* **Exercise details**:
Every line that contains the word "frame" should be copied from the records below.

++++ Working data

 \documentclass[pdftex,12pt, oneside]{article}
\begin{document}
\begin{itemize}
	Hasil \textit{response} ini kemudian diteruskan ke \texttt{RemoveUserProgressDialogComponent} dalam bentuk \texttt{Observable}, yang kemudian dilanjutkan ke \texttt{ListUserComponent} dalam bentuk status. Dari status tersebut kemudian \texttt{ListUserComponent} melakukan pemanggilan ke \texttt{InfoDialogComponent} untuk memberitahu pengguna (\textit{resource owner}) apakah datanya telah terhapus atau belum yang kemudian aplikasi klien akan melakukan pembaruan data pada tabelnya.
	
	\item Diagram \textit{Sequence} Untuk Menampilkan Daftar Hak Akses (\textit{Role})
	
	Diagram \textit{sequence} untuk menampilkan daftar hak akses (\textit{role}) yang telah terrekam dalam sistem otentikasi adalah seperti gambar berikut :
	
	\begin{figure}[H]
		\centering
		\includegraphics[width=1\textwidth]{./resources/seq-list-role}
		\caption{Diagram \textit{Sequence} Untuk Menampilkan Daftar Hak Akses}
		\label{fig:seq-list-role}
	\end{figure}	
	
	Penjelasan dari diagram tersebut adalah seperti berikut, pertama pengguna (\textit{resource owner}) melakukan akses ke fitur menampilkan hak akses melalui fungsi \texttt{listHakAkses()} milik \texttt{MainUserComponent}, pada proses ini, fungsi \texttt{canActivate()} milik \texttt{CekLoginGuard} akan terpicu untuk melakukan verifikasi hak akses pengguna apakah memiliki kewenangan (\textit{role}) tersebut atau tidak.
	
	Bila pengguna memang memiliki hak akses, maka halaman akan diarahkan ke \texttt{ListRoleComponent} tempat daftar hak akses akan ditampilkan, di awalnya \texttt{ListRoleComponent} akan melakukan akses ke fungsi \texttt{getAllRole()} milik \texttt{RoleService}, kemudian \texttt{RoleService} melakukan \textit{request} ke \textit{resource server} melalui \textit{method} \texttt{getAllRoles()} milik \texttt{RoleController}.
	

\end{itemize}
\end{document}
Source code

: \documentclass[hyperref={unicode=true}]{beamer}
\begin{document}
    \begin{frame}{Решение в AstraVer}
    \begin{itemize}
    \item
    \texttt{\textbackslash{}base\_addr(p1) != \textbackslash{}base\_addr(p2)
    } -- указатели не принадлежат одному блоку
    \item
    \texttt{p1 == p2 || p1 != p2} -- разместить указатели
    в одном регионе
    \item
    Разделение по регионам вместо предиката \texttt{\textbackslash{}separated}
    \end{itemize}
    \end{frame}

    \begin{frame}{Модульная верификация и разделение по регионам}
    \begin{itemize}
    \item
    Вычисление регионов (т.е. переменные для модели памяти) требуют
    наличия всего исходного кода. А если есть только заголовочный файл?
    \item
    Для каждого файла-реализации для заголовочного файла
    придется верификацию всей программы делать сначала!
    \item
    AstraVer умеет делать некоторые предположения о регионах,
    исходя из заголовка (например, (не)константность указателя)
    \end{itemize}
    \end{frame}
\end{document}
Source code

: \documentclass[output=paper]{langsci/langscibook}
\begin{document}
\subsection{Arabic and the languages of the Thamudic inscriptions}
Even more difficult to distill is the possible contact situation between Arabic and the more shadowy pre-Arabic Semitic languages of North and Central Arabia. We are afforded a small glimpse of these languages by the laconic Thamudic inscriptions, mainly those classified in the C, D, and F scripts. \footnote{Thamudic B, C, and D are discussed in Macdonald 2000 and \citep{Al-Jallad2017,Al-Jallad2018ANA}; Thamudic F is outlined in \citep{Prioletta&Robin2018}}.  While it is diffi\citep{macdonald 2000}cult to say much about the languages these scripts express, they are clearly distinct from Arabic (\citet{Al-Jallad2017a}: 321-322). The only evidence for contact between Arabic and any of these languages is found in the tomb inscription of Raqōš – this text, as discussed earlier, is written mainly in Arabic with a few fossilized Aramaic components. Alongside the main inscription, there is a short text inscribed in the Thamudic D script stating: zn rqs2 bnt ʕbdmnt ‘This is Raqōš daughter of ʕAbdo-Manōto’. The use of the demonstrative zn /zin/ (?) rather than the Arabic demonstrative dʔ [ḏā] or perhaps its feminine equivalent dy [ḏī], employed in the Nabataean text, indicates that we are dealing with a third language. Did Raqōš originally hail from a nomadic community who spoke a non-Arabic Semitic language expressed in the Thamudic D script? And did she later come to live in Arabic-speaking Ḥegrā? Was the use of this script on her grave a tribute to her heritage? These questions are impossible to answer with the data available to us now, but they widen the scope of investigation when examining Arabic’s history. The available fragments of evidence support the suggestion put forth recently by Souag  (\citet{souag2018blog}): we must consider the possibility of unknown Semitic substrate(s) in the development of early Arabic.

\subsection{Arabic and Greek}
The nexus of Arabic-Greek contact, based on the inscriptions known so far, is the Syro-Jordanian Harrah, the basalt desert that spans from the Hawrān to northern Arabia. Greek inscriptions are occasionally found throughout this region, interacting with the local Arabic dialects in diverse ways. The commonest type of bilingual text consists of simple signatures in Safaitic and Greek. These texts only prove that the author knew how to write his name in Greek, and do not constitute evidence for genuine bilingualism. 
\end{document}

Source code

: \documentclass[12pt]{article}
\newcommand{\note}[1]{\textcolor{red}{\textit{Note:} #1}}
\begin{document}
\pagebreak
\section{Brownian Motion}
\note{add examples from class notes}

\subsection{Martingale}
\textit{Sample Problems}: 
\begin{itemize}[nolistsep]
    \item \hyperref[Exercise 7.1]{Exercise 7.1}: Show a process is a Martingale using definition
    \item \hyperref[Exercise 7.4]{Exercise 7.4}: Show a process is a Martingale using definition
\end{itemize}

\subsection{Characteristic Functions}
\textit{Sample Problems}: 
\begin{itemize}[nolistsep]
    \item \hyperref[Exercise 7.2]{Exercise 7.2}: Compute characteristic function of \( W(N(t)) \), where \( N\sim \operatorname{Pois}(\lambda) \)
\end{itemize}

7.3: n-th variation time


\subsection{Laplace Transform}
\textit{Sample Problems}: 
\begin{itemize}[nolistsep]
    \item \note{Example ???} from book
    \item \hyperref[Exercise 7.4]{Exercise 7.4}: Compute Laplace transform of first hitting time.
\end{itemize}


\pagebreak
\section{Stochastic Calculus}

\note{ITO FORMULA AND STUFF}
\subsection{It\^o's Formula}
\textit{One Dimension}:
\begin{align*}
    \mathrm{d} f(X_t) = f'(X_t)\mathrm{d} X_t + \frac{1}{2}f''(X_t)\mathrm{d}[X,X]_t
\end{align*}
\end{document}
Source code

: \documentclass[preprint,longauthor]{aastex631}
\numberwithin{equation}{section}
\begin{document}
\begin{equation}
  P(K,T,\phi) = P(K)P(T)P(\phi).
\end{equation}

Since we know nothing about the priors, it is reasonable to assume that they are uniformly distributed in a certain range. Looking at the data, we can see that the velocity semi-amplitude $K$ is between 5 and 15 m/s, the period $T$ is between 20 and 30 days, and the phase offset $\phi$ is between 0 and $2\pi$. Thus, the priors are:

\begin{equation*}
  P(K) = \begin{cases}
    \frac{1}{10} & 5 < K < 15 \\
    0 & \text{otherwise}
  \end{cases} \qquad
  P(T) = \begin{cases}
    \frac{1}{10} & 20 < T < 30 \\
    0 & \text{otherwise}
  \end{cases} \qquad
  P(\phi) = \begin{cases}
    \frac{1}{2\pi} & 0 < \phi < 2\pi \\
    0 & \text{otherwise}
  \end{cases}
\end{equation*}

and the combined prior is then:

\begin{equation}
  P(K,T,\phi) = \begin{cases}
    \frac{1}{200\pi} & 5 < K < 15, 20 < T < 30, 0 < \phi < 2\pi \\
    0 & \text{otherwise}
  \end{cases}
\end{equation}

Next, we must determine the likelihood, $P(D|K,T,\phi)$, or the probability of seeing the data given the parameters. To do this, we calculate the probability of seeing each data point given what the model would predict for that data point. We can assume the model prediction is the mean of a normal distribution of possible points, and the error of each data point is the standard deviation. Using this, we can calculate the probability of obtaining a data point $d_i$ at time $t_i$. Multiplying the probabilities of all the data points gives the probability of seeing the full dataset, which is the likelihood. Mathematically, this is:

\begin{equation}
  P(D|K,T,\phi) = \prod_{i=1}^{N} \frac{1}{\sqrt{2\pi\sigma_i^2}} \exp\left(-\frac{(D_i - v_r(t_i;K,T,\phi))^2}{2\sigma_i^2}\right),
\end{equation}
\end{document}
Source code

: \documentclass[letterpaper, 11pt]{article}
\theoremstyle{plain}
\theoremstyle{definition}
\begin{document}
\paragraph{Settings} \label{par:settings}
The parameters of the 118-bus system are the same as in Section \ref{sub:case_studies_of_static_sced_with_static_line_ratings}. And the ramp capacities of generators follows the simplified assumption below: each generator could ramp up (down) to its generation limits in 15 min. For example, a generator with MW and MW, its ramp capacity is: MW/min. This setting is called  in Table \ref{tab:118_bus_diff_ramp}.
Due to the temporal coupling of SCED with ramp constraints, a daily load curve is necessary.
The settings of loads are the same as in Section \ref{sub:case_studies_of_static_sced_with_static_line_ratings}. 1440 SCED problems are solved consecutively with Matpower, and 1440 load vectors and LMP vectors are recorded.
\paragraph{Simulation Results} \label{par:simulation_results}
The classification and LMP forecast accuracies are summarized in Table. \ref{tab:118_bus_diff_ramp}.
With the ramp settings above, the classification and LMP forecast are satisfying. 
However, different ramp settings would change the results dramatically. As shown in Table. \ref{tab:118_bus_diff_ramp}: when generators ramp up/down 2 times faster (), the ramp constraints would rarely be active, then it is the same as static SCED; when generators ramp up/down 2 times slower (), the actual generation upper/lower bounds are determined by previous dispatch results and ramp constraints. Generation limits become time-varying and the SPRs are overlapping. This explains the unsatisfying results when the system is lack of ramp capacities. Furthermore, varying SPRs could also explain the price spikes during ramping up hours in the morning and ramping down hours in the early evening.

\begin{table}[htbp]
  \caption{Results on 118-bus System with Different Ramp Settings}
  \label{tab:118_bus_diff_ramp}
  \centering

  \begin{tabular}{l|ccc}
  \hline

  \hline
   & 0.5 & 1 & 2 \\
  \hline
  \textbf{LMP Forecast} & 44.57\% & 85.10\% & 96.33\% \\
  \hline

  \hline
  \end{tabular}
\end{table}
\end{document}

++++++++

* **Your response**:
    \begin{frame}{Решение в AstraVer}
    \end{frame}
    \begin{frame}{Модульная верификация и разделение по регионам}
    \end{frame}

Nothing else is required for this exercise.